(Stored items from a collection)

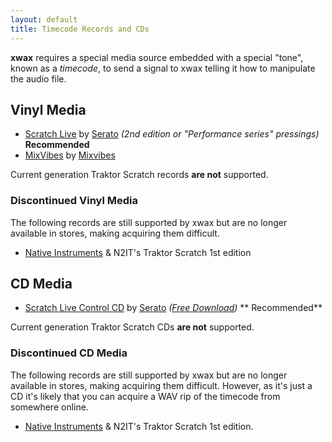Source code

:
```yaml
---
layout: default
title: Timecode Records and CDs
---
```


**xwax** requires a special media source embedded with a special "tone", known as a *timecode*, to send a signal to xwax telling it how to manipulate the audio file.

## Vinyl Media

- [Scratch Live](http://www.rane.com/scratch.html) by [Serato](http://www.serato.com/) *(2nd edition or "Performance series" pressings)* **Recommended**
- [MixVibes](http://www.mixvibes.com/content/control-vinyl-records-0) by [Mixvibes](http://www.mixvibes.com/)

Current generation Traktor Scratch records **are not** supported.

### Discontinued Vinyl Media

The following records are still supported by xwax but are no longer available in stores, making acquiring them difficult.

- [Native Instruments](http://www.native-instruments.com/) & N2IT's Traktor Scratch 1st edition

## CD Media

- [Scratch Live Control CD](http://www.rane.com/scratch.html) by [Serato](http://www.serato.com/) *([Free Download](http://serato.com/downloads/scratchlive-controlcd))* ** Recommended**

Current generation Traktor Scratch CDs **are not** supported.

### Discontinued CD Media

The following records are still supported by xwax but are no longer available in stores, making acquiring them difficult. However, as it's just a CD it's likely that you can acquire a WAV rip of the timecode from somewhere online.

- [Native Instruments](http://www.native-instruments.com/) & N2IT's Traktor Scratch 1st edition.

**What is required**
Please print an exact copy of the records, with no pictures.

**Response to this task**
Source code

:
```yaml
---
layout: default
title: Timecode Records and CDs
---
```


**xwax** requires a special media source embedded with a special "tone", known as a *timecode*, to send a signal to xwax telling it how to manipulate the audio file.

## Vinyl Media

- [Scratch Live](http://www.rane.com/scratch.html) by [Serato](http://www.serato.com/) *(2nd edition or "Performance series" pressings)* **Recommended**
- [MixVibes](http://www.mixvibes.com/content/control-vinyl-records-0) by [Mixvibes](http://www.mixvibes.com/)

Current generation Traktor Scratch records **are not** supported.

### Discontinued Vinyl Media

The following records are still supported by xwax but are no longer available in stores, making acquiring them difficult.

- [Native Instruments](http://www.native-instruments.com/) & N2IT's Traktor Scratch 1st edition

## CD Media

- [Scratch Live Control CD](http://www.rane.com/scratch.html) by [Serato](http://www.serato.com/) *([Free Download](http://serato.com/downloads/scratchlive-controlcd))* ** Recommended**

Current generation Traktor Scratch CDs **are not** supported.

### Discontinued CD Media

The following records are still supported by xwax but are no longer available in stores, making acquiring them difficult. However, as it's just a CD it's likely that you can acquire a WAV rip of the timecode from somewhere online.

- [Native Instruments](http://www.native-instruments.com/) & N2IT's Traktor Scratch 1st edition.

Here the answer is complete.